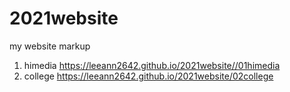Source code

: # 2021website
my website markup
1. himedia https://leeann2642.github.io/2021website//01himedia
2. college https://leeann2642.github.io/2021website/02college
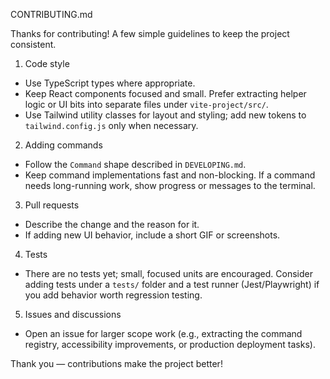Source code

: CONTRIBUTING.md

Thanks for contributing! A few simple guidelines to keep the project consistent.

1) Code style
- Use TypeScript types where appropriate.
- Keep React components focused and small. Prefer extracting helper logic or UI bits into separate files under `vite-project/src/`.
- Use Tailwind utility classes for layout and styling; add new tokens to `tailwind.config.js` only when necessary.

2) Adding commands
- Follow the `Command` shape described in `DEVELOPING.md`.
- Keep command implementations fast and non-blocking. If a command needs long-running work, show progress or messages to the terminal.

3) Pull requests
- Describe the change and the reason for it.
- If adding new UI behavior, include a short GIF or screenshots.

4) Tests
- There are no tests yet; small, focused units are encouraged. Consider adding tests under a `tests/` folder and a test runner (Jest/Playwright) if you add behavior worth regression testing.

5) Issues and discussions
- Open an issue for larger scope work (e.g., extracting the command registry, accessibility improvements, or production deployment tasks).

Thank you — contributions make the project better!
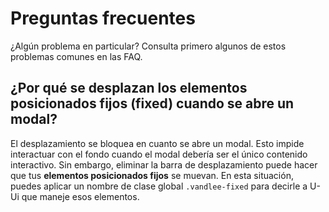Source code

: # Preguntas frecuentes

<p class="description">¿Algún problema en particular? Consulta primero algunos de estos problemas comunes en las FAQ.</p>

## ¿Por qué se desplazan los elementos posicionados fijos (fixed) cuando se abre un modal?

El desplazamiento se bloquea en cuanto se abre un modal.
Esto impide interactuar con el fondo cuando el modal debería ser el único contenido interactivo. Sin embargo, eliminar la barra de desplazamiento puede hacer que tus **elementos posicionados fijos** se muevan.
En esta situación, puedes aplicar un nombre de clase global `.vandlee-fixed` para decirle a U-Ui que maneje esos elementos.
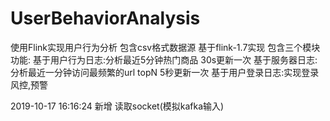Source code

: # UserBehaviorAnalysis
使用Flink实现用户行为分析 包含csv格式数据源 基于flink-1.7实现
包含三个模块功能:
基于用户行为日志:分析最近5分钟热门商品 30s更新一次
基于服务器日志:分析最近一分钟访问最频繁的url topN 5秒更新一次
基于用户登录日志:实现登录风控,预警


2019-10-17 16:16:24 新增 读取socket(模拟kafka输入)
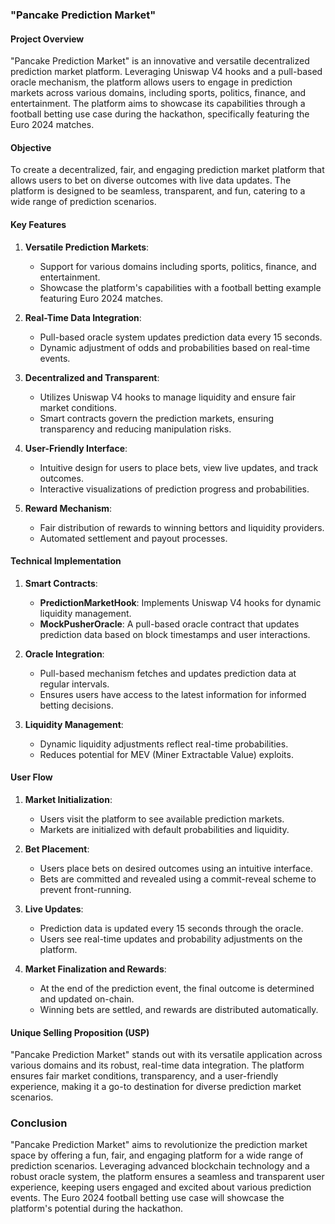 ### "Pancake Prediction Market"

#### Project Overview

"Pancake Prediction Market" is an innovative and versatile decentralized prediction market platform. Leveraging Uniswap V4 hooks and a pull-based oracle mechanism, the platform allows users to engage in prediction markets across various domains, including sports, politics, finance, and entertainment. The platform aims to showcase its capabilities through a football betting use case during the hackathon, specifically featuring the Euro 2024 matches.

#### Objective

To create a decentralized, fair, and engaging prediction market platform that allows users to bet on diverse outcomes with live data updates. The platform is designed to be seamless, transparent, and fun, catering to a wide range of prediction scenarios.

#### Key Features

1. **Versatile Prediction Markets**:

   - Support for various domains including sports, politics, finance, and entertainment.
   - Showcase the platform's capabilities with a football betting example featuring Euro 2024 matches.

2. **Real-Time Data Integration**:

   - Pull-based oracle system updates prediction data every 15 seconds.
   - Dynamic adjustment of odds and probabilities based on real-time events.

3. **Decentralized and Transparent**:

   - Utilizes Uniswap V4 hooks to manage liquidity and ensure fair market conditions.
   - Smart contracts govern the prediction markets, ensuring transparency and reducing manipulation risks.

4. **User-Friendly Interface**:

   - Intuitive design for users to place bets, view live updates, and track outcomes.
   - Interactive visualizations of prediction progress and probabilities.

5. **Reward Mechanism**:
   - Fair distribution of rewards to winning bettors and liquidity providers.
   - Automated settlement and payout processes.

#### Technical Implementation

1. **Smart Contracts**:

   - **PredictionMarketHook**: Implements Uniswap V4 hooks for dynamic liquidity management.
   - **MockPusherOracle**: A pull-based oracle contract that updates prediction data based on block timestamps and user interactions.

2. **Oracle Integration**:

   - Pull-based mechanism fetches and updates prediction data at regular intervals.
   - Ensures users have access to the latest information for informed betting decisions.

3. **Liquidity Management**:
   - Dynamic liquidity adjustments reflect real-time probabilities.
   - Reduces potential for MEV (Miner Extractable Value) exploits.

#### User Flow

1. **Market Initialization**:

   - Users visit the platform to see available prediction markets.
   - Markets are initialized with default probabilities and liquidity.

2. **Bet Placement**:

   - Users place bets on desired outcomes using an intuitive interface.
   - Bets are committed and revealed using a commit-reveal scheme to prevent front-running.

3. **Live Updates**:

   - Prediction data is updated every 15 seconds through the oracle.
   - Users see real-time updates and probability adjustments on the platform.

4. **Market Finalization and Rewards**:
   - At the end of the prediction event, the final outcome is determined and updated on-chain.
   - Winning bets are settled, and rewards are distributed automatically.

#### Unique Selling Proposition (USP)

"Pancake Prediction Market" stands out with its versatile application across various domains and its robust, real-time data integration. The platform ensures fair market conditions, transparency, and a user-friendly experience, making it a go-to destination for diverse prediction market scenarios.

### Conclusion

"Pancake Prediction Market" aims to revolutionize the prediction market space by offering a fun, fair, and engaging platform for a wide range of prediction scenarios. Leveraging advanced blockchain technology and a robust oracle system, the platform ensures a seamless and transparent user experience, keeping users engaged and excited about various prediction events. The Euro 2024 football betting use case will showcase the platform's potential during the hackathon.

━━━━━━━━━━━━━━━━━━━━

### What is expected
All lines above from the one with "To create a" to the one with "- Intuitive design", inclusive, should be copied exactly, and no other lines.

### Task answer
To create a decentralized, fair, and engaging prediction market platform that allows users to bet on diverse outcomes with live data updates. The platform is designed to be seamless, transparent, and fun, catering to a wide range of prediction scenarios.

#### Key Features

1. **Versatile Prediction Markets**:

   - Support for various domains including sports, politics, finance, and entertainment.
   - Showcase the platform's capabilities with a football betting example featuring Euro 2024 matches.

2. **Real-Time Data Integration**:

   - Pull-based oracle system updates prediction data every 15 seconds.
   - Dynamic adjustment of odds and probabilities based on real-time events.

3. **Decentralized and Transparent**:

   - Utilizes Uniswap V4 hooks to manage liquidity and ensure fair market conditions.
   - Smart contracts govern the prediction markets, ensuring transparency and reducing manipulation risks.

4. **User-Friendly Interface**:

   - Intuitive design for users to place bets, view live updates, and track outcomes.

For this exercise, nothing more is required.